WHAT NEEDS TO BE DONE
In the records below, the line containing "say your phone" is the first to keep. Retype it and all later lines exactly, through the end.

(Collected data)

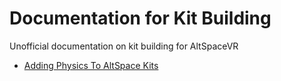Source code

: # Documentation for Kit Building

Unofficial documentation on kit building for AltSpaceVR

* [Adding Physics To AltSpace Kits](/Documentation-KitBuilding/blob/main/Physics.md)
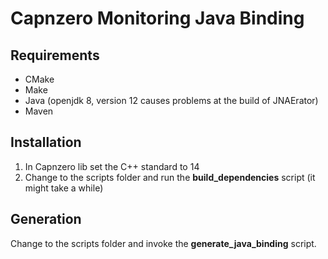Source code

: # Capnzero Monitoring Java Binding

## Requirements

* CMake
* Make
* Java (openjdk 8, version 12 causes problems at the build of JNAErator)
* Maven

## Installation

1. In Capnzero lib set the C++ standard to 14
2. Change to the scripts folder and run the **build_dependencies** script (it might take a while)

## Generation

Change to the scripts folder and invoke the **generate_java_binding** script.
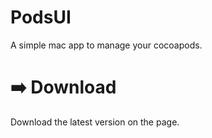 # PodsUI
 A simple mac app to manage your cocoapods.
 
# ➡️ Download

Download the latest version on the [](releases) page.

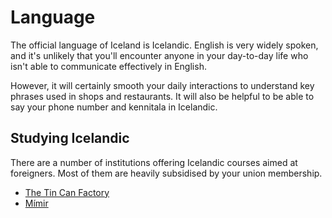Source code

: # Language

The official language of Iceland is Icelandic. English is very widely spoken,
and it's unlikely that you'll encounter anyone in your day-to-day life who isn't
able to communicate effectively in English.

However, it will certainly smooth your daily interactions to understand key
phrases used in shops and restaurants. It will also be helpful to be able to
say your phone number and kennitala in Icelandic.

## Studying Icelandic

There are a number of institutions offering Icelandic courses aimed at foreigners. Most of them are heavily subsidised by your union membership.

- [The Tin Can Factory](http://thetincanfactory.eu/index.html)
- [Mímir](https://www.mimir.is/)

RESULT
say your phone number and kennitala in Icelandic.

## Studying Icelandic

There are a number of institutions offering Icelandic courses aimed at foreigners. Most of them are heavily subsidised by your union membership.

- [The Tin Can Factory](http://thetincanfactory.eu/index.html)
- [Mímir](https://www.mimir.is/)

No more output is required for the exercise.